The generator will be connected to the local grid. The fluid power will be created by a new innovative system that extracts energy from the temperature differential of hot water heated by a massive solar array and cold sea water and creates pressured flow of hydraulic oil. The fluid power from the hydraulic oil will be transferred by using it to spin the shaft of a synchronous generator. Before turning the shaft it passes through a control valve.

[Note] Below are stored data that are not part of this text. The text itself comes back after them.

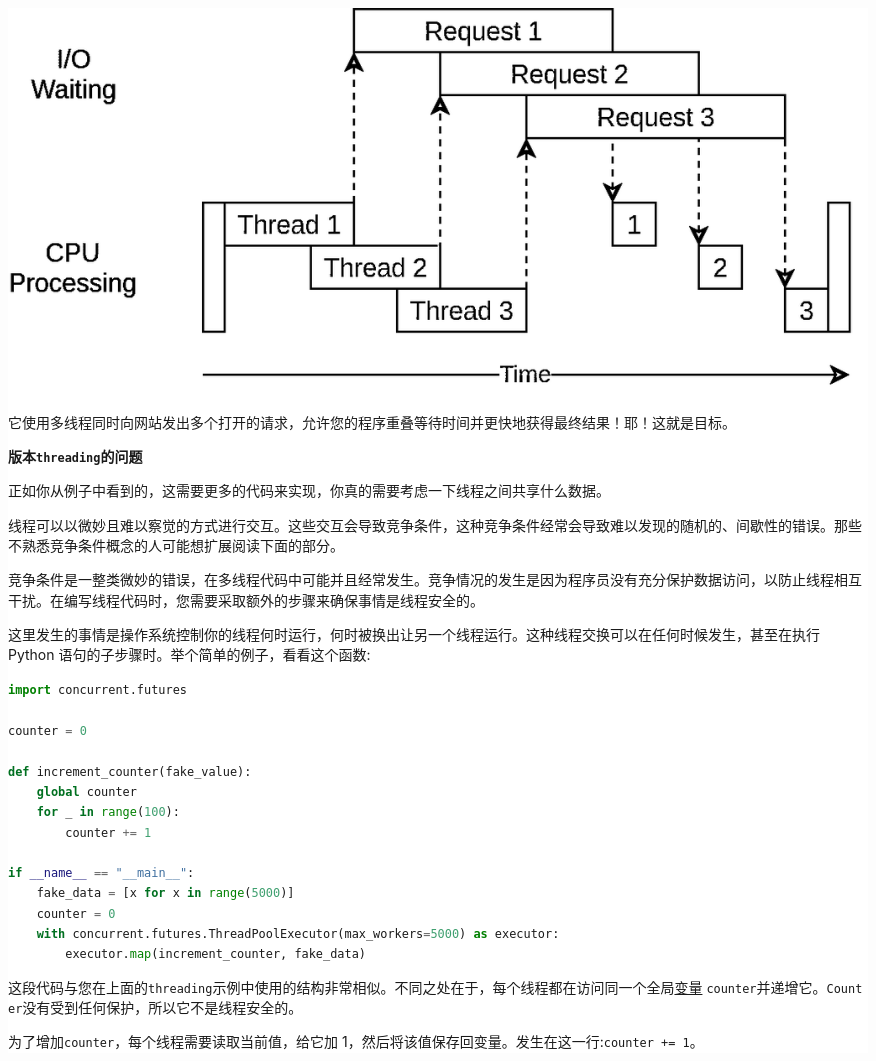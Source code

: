 [![Timing Diagram of a Threading Solution](img/15c0c6c922bbbda865d36e3266c601d5.png)](https://files.realpython.com/media/Threading.3eef48da829e.png)

它使用多线程同时向网站发出多个打开的请求，允许您的程序重叠等待时间并更快地获得最终结果！耶！这就是目标。

**版本`threading`的问题**

正如你从例子中看到的，这需要更多的代码来实现，你真的需要考虑一下线程之间共享什么数据。

线程可以以微妙且难以察觉的方式进行交互。这些交互会导致竞争条件，这种竞争条件经常会导致难以发现的随机的、间歇性的错误。那些不熟悉竞争条件概念的人可能想扩展阅读下面的部分。



竞争条件是一整类微妙的错误，在多线程代码中可能并且经常发生。竞争情况的发生是因为程序员没有充分保护数据访问，以防止线程相互干扰。在编写线程代码时，您需要采取额外的步骤来确保事情是线程安全的。

这里发生的事情是操作系统控制你的线程何时运行，何时被换出让另一个线程运行。这种线程交换可以在任何时候发生，甚至在执行 Python 语句的子步骤时。举个简单的例子，看看这个函数:

```py
import concurrent.futures

counter = 0

def increment_counter(fake_value):
    global counter
    for _ in range(100):
        counter += 1

if __name__ == "__main__":
    fake_data = [x for x in range(5000)]
    counter = 0
    with concurrent.futures.ThreadPoolExecutor(max_workers=5000) as executor:
        executor.map(increment_counter, fake_data)
```

这段代码与您在上面的`threading`示例中使用的结构非常相似。不同之处在于，每个线程都在访问同一个全局[变量](https://realpython.com/python-variables/) `counter`并递增它。`Counter`没有受到任何保护，所以它不是线程安全的。

为了增加`counter`，每个线程需要读取当前值，给它加 1，然后将该值保存回变量。发生在这一行:`counter += 1`。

There are two measured variables: Kilowatts (kW) and power factor (PF) are measured at a control device where the power is transferred to the grid and are available to our control system as 4-20mA input signals. There are two control variables our control system can manipulate with analog outputs: the position of the control valve that regulates flow of the hydraulic oil, and the excitation current to the synchronous generator.

CONTROL LOOPS:
1. Kilowatt (kW) controller whose PV is kilowatts (available as an analog input from the device connecting the generator to the grid) and whose CV is the position of the valve allowing fluid power to be delivered to the generator shaft. (The setpoint is 250kW which is what the generator is designed to produce.) This will be a relatively slow acting loop.
2. Power Factor (PF) controller whose PV is the power factor (available as an analog input) and whose CV is the excitation current to the synchronous generator. This will be a relatively fast acting loop.

CONTROL STRATEGY:
• Ramp open the valve until the generator RPM is at the design point (1800). No excitation is applied to the generator and the generator is not connected to the grid yet.
• Apply a specified excitation and put the generator online.
• With the kW controller in manual, ramp open the valve slowly to a specified value (say 80%) that is known from design and experimental confirmation to result in 250kW. During this time the excitation controller is allowed to operate in auto. It is expected that it will raise the excitation current as valve opens and kW increases. So in effect, both the valve position and excitation are ramped up.
• The kW controller is placed in auto. When cloud cover results in slowly dropping kW, the KW controller will slowly open the valve. When fluid power recovers due to restored sunlight the KW controller will slowly close the valve. It is expected that the PF controller will not interact with the kW controller since the latter is slow acting.
• Additional algorithms will determine when to take the generator offline, usually due to nightfall.
 
Replies continue below

Recommended for you

You don't need much control at 250 kW. Once on the grid you don't even need a governor. Whatever you do, don't try to use integral or derivative on the controller.
The grid will set the speed and the power input to the prime mover will control the kW output. Your voltage setting relative to the grids voltage will determine the power factor.
You only need a governor to make synchronizing easier and to protect your set from overspeed in the event the connection to the grid is lost.
Dialing offset into the governor or speed controller is an easy, dependable, proven way to control the power output of a small generator that is running in parallel with the grid or a larger generator.
One thing concerns me. On a diesel set the governor controls the fuel rack and the mass of fuel injected into the engine. No problem. On a steam driven set, the governor controls the steam feed valve, but it also indirectly controls the fuel feed to the boiler. As the steam valve opens up and starts to supply more steam to the turbine, the boiler pressure drops. Another control loop is watching the boiler pressure. As the boiler pressure drops, the controls increase the fuel feed to the boiler to maintain the boiler pressure. As the load drops off, the valve throttles the steam and the boiler pressure rises. The controls reduce the fuel fed to the boiler.
The governor gives fine control and the boiler fuel feed gives coarse control. The slightly varying pressure in the boiler acts as a buffer.
If you are using a control valve to throttle your input fluid, be sure that your system is capable of either absorbing the extra energy or capable of cascading back and controlling the energy input to the system.
If your system is such that the input power to the generator prime mover is not proportional to the position of the control valve, you will need a kW control loop as well to avoid overloading your alternator.
A small set such as this will have an AVR with Under Frequency Roll Off protection. One of the advantages of UFRO is that both the sense and power supply to the AVR may be permanently connected. The output voltage will build as the frequency increases when the set is started.
You may be able to use a quadrature CT to provide acceptable power factor control.


Bill
--------------------
"Why not the best?"
Jimmy Carter
 
Bill,

For once I'm going to disagree - a well-implemented PI controller will give better control than a simple proportional controller. The key words being 'well implemented'.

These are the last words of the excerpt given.